His message contains echoes of George Wallace, the segregationist Alabama governor who sought the White House on a law-and-order platform, and of Mr. Perot and Lee A. Iacocca, modern industrialists drawn to politics and preoccupied with economic threats from Asia and Latin America.
Viewed from this angle, Mr. Trump looks less like a singular phenomenon of 2016, and more like the political equivalent of a comet that crosses the track of an American presidential campaign every few decades.
“We’ve seen everything in Trump before,” said Kevin Kruse, a political historian at Princeton, “but we’ve never seen it all together at once.”
For much of the 2016 campaign, Mr. Trump has defied ideological labeling: He has ignored traditional cultural wedge issues like abortion rights and same-sex marriage, and has taken shifting and often contradictory stances on a host of other matters, from military intervention in Syria to the concept of universal health care.
Mr. Trump has brusquely dismissed the charge of philosophical inconsistency. “I’m a conservative,” he said in a speech in May in California. “But at this point, who cares?”
Yet beneath his swerving and scattered policy agenda, he has been steadfastly consistent over time on a few broad inclinations that define his political worldview.
To the extent that he has an ideology, it is a kind of fortress conservatism, taking a bunkered outlook on the world and fixating on challenges to America’s economic supremacy and to its character as a nation defined by the white working class.
Patrick J. Buchanan, who ran for president both as a populist Republican and as a third-party immigration hawk, called Mr. Trump a kindred spirit. “You could call it tribalism,” Mr. Buchanan said. “You could call it ethno-nationalism.”
Since Mr. Trump first toyed with running for president in the 1980s, he has been hostile to foreign trade and immigration and suspicious of international organizations he views as impinging on America’s free hand. He is distrustful of alliances with less powerful countries, which he has characterized as freeloading off America’s wealth and power.
In the 2016 campaign, Mr. Trump has suggested withdrawing from NATO and pulling troops back from longstanding bases in countries like South Korea and Germany. His threats are a precise echo of a speech he gave in New Hampshire in 1987, declaring that the United States had been “kicked around” by ungrateful allies in Asia and the Middle East.
In domestic matters, Mr. Trump’s main impulse is toward hard-line law and order. He is indifferent to civil liberties and contemptuous of objections to racial targeting. For decades, he has described the country as harried by rampant crime, and has typically placed blame with different nonwhite communities, including urban blacks, Hispanic immigrants and Native Americans.

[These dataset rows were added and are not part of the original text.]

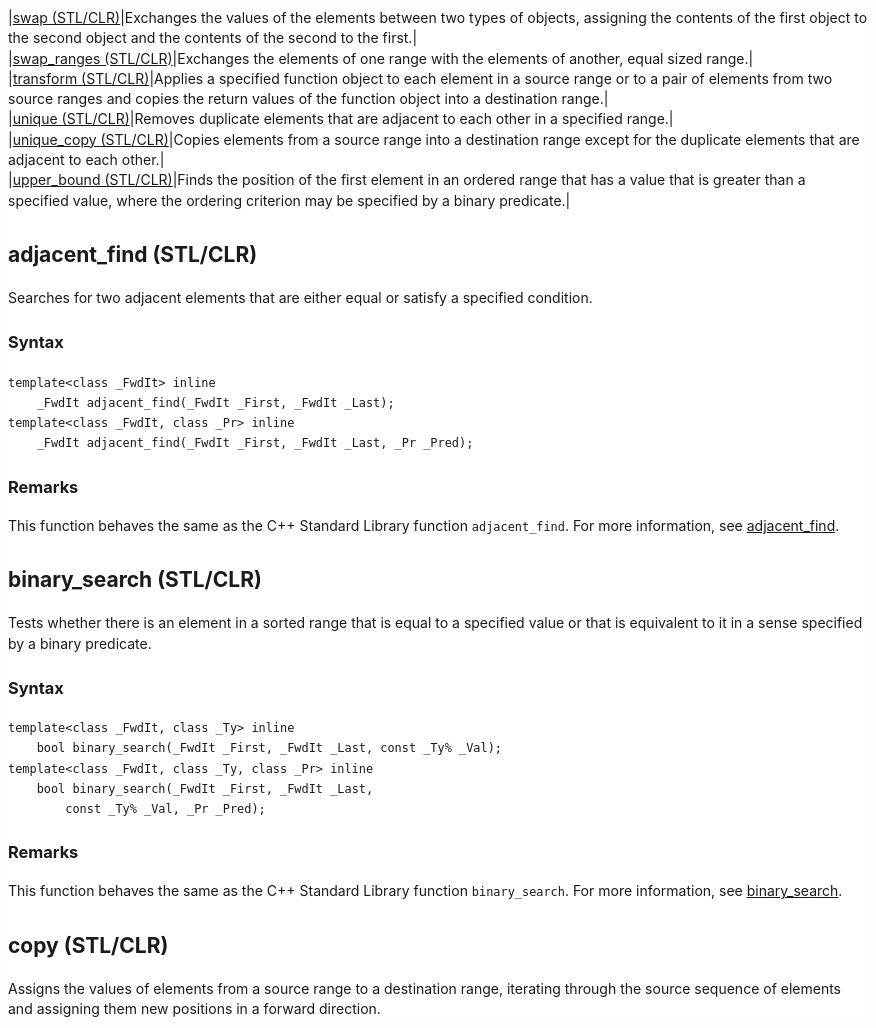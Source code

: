 |[swap (STL/CLR)](#swap)|Exchanges the values of the elements between two types of objects, assigning the contents of the first object to the second object and the contents of the second to the first.|  
|[swap_ranges (STL/CLR)](#swap_ranges)|Exchanges the elements of one range with the elements of another, equal sized range.|  
|[transform (STL/CLR)](#transform)|Applies a specified function object to each element in a source range or to a pair of elements from two source ranges and copies the return values of the function object into a destination range.|  
|[unique (STL/CLR)](#unique)|Removes duplicate elements that are adjacent to each other in a specified range.|  
|[unique_copy (STL/CLR)](#unique_copy)|Copies elements from a source range into a destination range except for the duplicate elements that are adjacent to each other.|  
|[upper_bound (STL/CLR)](#upper_bound)|Finds the position of the first element in an ordered range that has a value that is greater than a specified value, where the ordering criterion may be specified by a binary predicate.|  
 

## <a name="adjacent_find"></a> adjacent_find (STL/CLR)
Searches for two adjacent elements that are either equal or satisfy a specified condition.  
  
### Syntax  
  
```  
template<class _FwdIt> inline  
    _FwdIt adjacent_find(_FwdIt _First, _FwdIt _Last);  
template<class _FwdIt, class _Pr> inline  
    _FwdIt adjacent_find(_FwdIt _First, _FwdIt _Last, _Pr _Pred);  
```  
  
### Remarks  
 This function behaves the same as the C++ Standard Library function `adjacent_find`. For more information, see [adjacent_find](../standard-library/algorithm-functions.md#adjacent_find).

## <a name="binary_search"></a> binary_search (STL/CLR)
Tests whether there is an element in a sorted range that is equal to a specified value or that is equivalent to it in a sense specified by a binary predicate.  
  
### Syntax  
  
```  
template<class _FwdIt, class _Ty> inline  
    bool binary_search(_FwdIt _First, _FwdIt _Last, const _Ty% _Val);  
template<class _FwdIt, class _Ty, class _Pr> inline  
    bool binary_search(_FwdIt _First, _FwdIt _Last,  
        const _Ty% _Val, _Pr _Pred);  
```  
  
### Remarks  
 This function behaves the same as the C++ Standard Library function `binary_search`. For more information, see [binary_search](../standard-library/algorithm-functions.md#binary_search).  
  
## <a name="copy"></a> copy (STL/CLR)
Assigns the values of elements from a source range to a destination range, iterating through the source sequence of elements and assigning them new positions in a forward direction.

Long before he called for banning Muslim immigration and torturing terrorism suspects, Mr. Trump argued for unleashing the New York Police Department to attack social unrest with a mailed fist. He spoke approvingly of the Chinese government’s brutal crackdown in Tiananmen Square. He recently expressed admiration for Vladimir V. Putin, Russia’s autocratic president, and Saddam Hussein, the Iraqi dictator, whom he praised as tough on terrorism.

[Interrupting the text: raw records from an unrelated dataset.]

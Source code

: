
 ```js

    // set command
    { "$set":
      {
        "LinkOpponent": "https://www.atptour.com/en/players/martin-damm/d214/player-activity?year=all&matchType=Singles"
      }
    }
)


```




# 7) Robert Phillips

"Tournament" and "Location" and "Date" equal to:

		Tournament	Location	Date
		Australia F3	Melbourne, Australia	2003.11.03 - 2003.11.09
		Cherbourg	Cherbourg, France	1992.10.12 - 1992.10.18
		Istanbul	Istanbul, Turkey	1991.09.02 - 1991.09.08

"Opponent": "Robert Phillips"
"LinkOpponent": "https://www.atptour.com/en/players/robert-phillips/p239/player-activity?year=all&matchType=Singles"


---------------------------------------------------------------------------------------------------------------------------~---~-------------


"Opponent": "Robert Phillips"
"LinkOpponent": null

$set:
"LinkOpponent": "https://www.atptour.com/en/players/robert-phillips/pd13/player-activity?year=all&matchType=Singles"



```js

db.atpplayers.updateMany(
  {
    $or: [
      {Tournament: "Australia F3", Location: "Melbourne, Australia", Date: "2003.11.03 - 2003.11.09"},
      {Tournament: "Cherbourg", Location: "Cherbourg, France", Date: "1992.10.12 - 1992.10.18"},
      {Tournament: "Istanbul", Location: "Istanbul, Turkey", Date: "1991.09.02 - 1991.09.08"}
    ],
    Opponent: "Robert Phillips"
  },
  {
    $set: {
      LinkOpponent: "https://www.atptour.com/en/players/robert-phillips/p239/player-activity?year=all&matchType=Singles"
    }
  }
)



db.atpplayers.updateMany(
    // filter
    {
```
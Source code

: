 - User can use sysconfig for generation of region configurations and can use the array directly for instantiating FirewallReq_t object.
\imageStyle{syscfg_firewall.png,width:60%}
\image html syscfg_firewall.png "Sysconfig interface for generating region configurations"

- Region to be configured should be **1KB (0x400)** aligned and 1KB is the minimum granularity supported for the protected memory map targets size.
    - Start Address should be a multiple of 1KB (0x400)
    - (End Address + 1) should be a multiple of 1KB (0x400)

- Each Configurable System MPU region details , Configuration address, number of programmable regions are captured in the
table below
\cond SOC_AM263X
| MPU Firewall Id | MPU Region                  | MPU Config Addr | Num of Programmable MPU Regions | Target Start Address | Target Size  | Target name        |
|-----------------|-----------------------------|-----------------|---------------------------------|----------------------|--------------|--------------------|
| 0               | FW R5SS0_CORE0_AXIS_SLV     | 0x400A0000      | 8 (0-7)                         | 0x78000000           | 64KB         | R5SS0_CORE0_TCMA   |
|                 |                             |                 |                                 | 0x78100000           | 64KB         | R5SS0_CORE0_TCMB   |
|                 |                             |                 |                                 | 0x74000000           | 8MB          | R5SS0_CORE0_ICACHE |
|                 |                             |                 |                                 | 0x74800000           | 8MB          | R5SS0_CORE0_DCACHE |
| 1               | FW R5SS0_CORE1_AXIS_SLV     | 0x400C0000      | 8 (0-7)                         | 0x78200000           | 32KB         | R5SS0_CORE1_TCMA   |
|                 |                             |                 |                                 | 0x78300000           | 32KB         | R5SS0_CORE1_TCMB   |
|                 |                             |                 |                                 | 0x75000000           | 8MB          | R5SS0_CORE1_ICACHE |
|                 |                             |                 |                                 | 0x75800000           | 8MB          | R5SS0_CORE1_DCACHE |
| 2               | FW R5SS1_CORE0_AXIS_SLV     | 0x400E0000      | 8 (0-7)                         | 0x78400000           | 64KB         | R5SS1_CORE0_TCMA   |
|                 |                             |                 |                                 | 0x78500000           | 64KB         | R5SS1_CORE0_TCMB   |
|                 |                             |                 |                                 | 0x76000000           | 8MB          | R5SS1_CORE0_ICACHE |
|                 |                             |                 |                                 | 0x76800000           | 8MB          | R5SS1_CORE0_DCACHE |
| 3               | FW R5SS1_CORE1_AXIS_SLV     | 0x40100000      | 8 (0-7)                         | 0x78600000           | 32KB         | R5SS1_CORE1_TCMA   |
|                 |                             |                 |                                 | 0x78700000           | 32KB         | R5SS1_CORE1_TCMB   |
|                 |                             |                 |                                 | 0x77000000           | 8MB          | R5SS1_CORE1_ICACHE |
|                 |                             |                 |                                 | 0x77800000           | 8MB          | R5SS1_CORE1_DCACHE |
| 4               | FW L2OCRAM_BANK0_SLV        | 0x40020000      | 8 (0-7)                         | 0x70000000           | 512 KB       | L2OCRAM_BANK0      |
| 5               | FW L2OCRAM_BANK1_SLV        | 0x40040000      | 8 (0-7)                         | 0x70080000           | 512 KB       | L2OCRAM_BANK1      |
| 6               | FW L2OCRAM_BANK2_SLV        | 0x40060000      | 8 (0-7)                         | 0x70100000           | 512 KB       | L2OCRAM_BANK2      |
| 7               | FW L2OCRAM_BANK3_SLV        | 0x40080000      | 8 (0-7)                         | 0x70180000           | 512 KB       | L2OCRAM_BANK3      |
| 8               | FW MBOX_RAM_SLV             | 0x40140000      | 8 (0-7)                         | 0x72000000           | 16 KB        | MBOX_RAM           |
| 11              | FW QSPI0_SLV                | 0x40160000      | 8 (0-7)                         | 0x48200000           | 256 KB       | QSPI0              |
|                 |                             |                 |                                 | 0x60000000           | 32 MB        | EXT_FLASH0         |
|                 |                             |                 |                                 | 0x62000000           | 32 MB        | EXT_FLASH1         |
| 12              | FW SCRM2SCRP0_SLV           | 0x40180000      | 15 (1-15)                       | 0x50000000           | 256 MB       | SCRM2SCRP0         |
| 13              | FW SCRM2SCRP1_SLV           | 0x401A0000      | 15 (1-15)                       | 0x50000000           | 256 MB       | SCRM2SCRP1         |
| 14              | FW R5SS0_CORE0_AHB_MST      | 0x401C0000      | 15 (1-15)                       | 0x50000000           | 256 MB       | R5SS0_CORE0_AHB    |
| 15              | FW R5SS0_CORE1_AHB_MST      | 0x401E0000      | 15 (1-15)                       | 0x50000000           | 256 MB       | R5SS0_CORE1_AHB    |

He is not the first American businessman with presidential aspirations to be drawn to strongman government: Hearst and Ford, the anti-Semitic car manufacturer who considered a presidential bid in 1924, both maintained cordial and even admiring relations with emerging fascist regimes in Italy and Germany.
Charles Murray, a conservative scholar at the American Enterprise Institute, said Mr. Trump’s autocratic tendencies placed him well outside the conservative intellectual mainstream.
“The word fascist is simply thrown around too easily, and so I don’t want to use that word. But part of Trumpism is the man on the white horse,” Mr. Murray said. “That’s neither left nor right. That’s authoritarian, and it’s really, really scary.”
That’s the Charles Murray saying that. And he’s right.
There’s much more to the article all worth reading. Let’s just say that the salient point about all of these previous examples of similar strong men types is that none of them actually got the nomination of one of America’s two main political parties. It’s much closer to actual reality than it’s ever been before.